In January, 2017, President Donald Trump signed an executive order to pull the U.S. out of the trade deal, which was negotiated by former President Barack Obama, but not ratified by Congress, according to Business Insider.
During his campaign, Trump promised to “rip up” all existing free trade agreements and “make really good ones” if he became president, The Hill reported.
“The Trans-Pacific Partnership is another disaster done and pushed by special interests who want to rape our country, just a continuing rape of our country,” he said, according to NBC News.
MSNBC’s business correspondent Ali Velshi told NBC that the TPP’s goal was to maintain U.S. trade dominance in Asia, but “it just hasn’t worked. That’s the problem.”
“The TPP’s 5,000+ pages actually had very little to do with trade,” campaign director of Fight for the Future Evan Greer said. “Instead, corporations tried to turn it into a wish list for policies that they knew would never pass through Congress.”
According to the Harvard Business Review, the deal didn’t have any economic gain for the U.S., so Obama had to “sell the deal by claiming it would prevent China from writing the rules of trade for the future.”
This claim was false because China had already begun negotiations with the other countries involved in the TPP.
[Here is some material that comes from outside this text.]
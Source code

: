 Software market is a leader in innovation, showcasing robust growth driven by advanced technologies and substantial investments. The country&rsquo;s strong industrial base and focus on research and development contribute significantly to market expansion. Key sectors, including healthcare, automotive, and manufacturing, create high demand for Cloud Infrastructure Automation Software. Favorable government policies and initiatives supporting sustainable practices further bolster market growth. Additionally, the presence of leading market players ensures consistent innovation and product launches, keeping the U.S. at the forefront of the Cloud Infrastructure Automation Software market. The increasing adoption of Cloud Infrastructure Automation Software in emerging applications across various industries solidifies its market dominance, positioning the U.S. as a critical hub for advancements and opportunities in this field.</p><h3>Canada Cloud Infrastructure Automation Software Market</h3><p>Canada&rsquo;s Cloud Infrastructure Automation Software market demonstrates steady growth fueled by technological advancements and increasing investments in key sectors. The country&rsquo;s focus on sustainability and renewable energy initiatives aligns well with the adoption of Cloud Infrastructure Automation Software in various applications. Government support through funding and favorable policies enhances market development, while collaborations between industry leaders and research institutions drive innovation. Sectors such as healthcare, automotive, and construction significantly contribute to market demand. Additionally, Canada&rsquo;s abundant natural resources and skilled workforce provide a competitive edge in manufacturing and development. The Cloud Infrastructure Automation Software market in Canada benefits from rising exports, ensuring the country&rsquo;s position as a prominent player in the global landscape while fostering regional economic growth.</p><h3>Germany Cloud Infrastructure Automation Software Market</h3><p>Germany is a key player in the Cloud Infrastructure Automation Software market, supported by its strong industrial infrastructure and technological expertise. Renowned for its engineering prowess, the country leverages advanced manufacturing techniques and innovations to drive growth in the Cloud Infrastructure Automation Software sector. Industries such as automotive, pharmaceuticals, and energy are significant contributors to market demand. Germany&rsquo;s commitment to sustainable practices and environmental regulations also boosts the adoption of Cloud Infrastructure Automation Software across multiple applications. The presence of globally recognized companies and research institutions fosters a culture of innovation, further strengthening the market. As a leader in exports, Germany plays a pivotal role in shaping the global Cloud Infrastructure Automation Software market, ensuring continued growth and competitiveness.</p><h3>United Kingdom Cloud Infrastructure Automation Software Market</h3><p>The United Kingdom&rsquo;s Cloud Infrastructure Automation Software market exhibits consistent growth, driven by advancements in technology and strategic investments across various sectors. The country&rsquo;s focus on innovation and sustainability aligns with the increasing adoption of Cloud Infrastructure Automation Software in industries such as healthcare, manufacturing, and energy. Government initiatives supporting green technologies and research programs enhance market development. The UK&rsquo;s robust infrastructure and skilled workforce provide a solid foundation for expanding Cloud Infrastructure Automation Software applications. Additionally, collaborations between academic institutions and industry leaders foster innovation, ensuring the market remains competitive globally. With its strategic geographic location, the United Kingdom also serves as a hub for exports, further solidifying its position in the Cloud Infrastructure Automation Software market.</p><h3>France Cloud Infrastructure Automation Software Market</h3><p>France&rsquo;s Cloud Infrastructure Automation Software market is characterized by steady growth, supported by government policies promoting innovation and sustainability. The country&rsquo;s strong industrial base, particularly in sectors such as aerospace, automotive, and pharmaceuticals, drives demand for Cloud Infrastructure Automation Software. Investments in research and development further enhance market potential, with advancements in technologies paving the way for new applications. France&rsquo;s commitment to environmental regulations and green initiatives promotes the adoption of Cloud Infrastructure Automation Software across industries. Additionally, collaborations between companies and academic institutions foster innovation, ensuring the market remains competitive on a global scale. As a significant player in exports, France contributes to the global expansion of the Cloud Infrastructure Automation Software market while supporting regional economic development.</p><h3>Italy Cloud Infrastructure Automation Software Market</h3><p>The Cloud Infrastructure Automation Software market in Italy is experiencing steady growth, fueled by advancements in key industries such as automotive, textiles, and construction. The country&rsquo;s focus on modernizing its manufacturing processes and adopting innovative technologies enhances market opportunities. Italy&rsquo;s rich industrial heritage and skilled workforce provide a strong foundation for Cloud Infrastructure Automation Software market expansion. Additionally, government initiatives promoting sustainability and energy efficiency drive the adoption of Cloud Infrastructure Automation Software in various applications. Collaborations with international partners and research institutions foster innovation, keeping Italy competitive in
Even Bernie Sanders was glad the TPP “is dead and gone.”
After Trump backed out from the bad deal, citing that it was a “great thing for the American worker,” Canada decided to go forward on its own.
Canadian Prime Minister Justin Trudeau announced that the remaining eleven countries in the deal finished talks in Tokyo to create a “new Comprehensive and Progressive Agreement for Trans-Pacific Partnership,” which will hopefully be signed in early March, according to The Hill.
Trudeau said that he would make a deal that would only be in Canada’s best interests.
“To that end, Canada has been working very hard on the new CPTPP, from spearheading the first meetings of officials in 2017 to proposing several suspensions and changes to secure better terms for Canadians throughout this burgeoning region.”
Trudeau added that Canada showed it “can and will work hard to set the terms of trade so the middle class can compete and win on the world stage,” according to The Hill.
The other countries involved in the agreement are Canada, Mexico, Japan, Australia, New Zealand, Chile, Peru, Malaysia, Singapore, Vietnam and Brunei.